La Coalition avenir Québec (CAQ) avait fait de la modification des lois sur le statut de l’artiste une promesse électorale et elle a été tenue puisque sa réforme (le projet de loi 35) a été adoptée vendredi. Ce n’était pas gagné : le projet de loi n’a été déposé qu’à la fin du mois d’avril et a fait son chemin en bénéficiant d’un processus d’étude accéléré soutenu par les partis de l’opposition. Il en est ressorti plusieurs amendements, dont certains que la ministre de la Culture et des Communications, Nathalie Roy, qualifie de « majeurs ».

L’un d’eux vient colmater une brèche importante qui coupera l’herbe sous le pied des producteurs qui créent des entreprises et les ferment sans avoir payé les artistes impliqués. Dans le milieu, on appelle ça des « coquilles vides ». Le projet de loi 35 a ainsi été bonifié par l’ajout d’une disposition qui existait dans la Loi sur les sociétés par actions destinée à donner des recours aux travailleurs lésés.

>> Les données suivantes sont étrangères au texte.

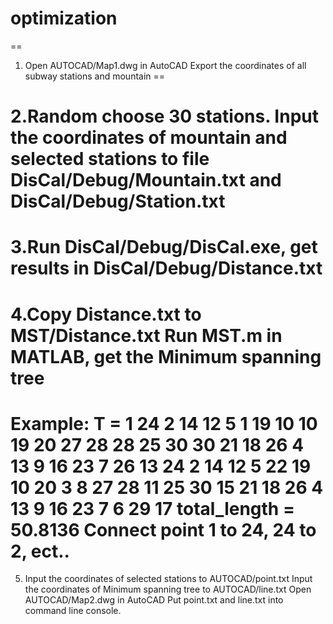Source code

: # optimization
==

1. Open AUTOCAD/Map1.dwg in AutoCAD
Export the coordinates of all subway stations and mountain
==

2.Random choose 30 stations.
Input the coordinates of mountain and selected stations to file DisCal/Debug/Mountain.txt and DisCal/Debug/Station.txt
==

3.Run DisCal/Debug/DisCal.exe, get results in DisCal/Debug/Distance.txt
==

4.Copy Distance.txt to MST/Distance.txt
Run MST.m in MATLAB, get the Minimum spanning tree
==

Example:
T =
     1    24     2    14    12     5     1    19    10    10    19    20    27    28    28    25    30    30    21    18    26     4    13     9    16    23     7    26    13
    24     2    14    12     5    22    19    10    20     3     8    27    28    11    25    30    15    21    18    26     4    13     9    16    23     7     6    29    17
total_length =
   50.8136
Connect point 1 to 24, 24 to 2, ect..
==

5. Input the coordinates of selected stations to AUTOCAD/point.txt
Input the coordinates of Minimum spanning tree to AUTOCAD/line.txt
Open AUTOCAD/Map2.dwg in AutoCAD
Put point.txt and line.txt into command line console.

« Ça va permettre aux artistes de réclamer des sommes qui leur sont dues, des cachets qui leur sont dus, directement des administrateurs d’une société, expose la ministre Roy. Avant, ils ne pouvaient pas, ils ne pouvaient que poursuivre la société et si elle était fermée, ils perdaient leur recours et leur argent. »

PHOTO MARCO CAMPANOZZI, ARCHIVES LA PRESSE

Sophie Prégent, présidente de l’Union des artistes

Sophie Prégent, présidente de l’Union des artistes (UDA), qui parle de la nouvelle loi comme d’une « avancée historique pour les artistes », juge « majeur » cet amendement qui rendra les administrateurs des sociétés responsables. « Ce n’est pas que tout le monde agit comme ça dans le milieu, mais ceux qui le font le font trop souvent et on n’avait pas de poigne juridique. Avec cet article-là, on va en avoir, dit-elle. Quelqu’un [qui aurait fait ça] ne pourra pas être largement financé par l’État pour faire un deuxième film s’il a encore des comptes à rendre. »

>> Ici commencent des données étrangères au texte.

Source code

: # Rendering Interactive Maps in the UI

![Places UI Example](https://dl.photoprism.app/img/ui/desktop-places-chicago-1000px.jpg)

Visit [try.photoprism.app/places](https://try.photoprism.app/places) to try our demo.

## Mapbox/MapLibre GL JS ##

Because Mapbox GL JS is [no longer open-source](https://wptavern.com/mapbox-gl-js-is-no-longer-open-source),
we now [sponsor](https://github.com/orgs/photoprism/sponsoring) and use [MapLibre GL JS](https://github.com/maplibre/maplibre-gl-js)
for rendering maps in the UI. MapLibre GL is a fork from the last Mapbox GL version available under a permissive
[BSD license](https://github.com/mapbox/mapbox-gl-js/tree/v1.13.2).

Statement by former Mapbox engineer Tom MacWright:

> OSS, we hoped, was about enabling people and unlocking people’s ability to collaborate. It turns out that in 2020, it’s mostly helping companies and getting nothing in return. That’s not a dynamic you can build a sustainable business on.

La ministre se réjouit de l’appui des partis de l’opposition et de la collaboration des autres ministères qui ont rendu possible l’adoption rapide de cette nouvelle loi.

On n’a plus deux catégories d’artistes, mais une seule catégorie d’artistes professionnels au Québec, qui jouissent tous des mêmes mesures de protection, des mêmes pouvoirs, des mêmes ressources lorsqu’il est question de négocier des ententes collectives de travail.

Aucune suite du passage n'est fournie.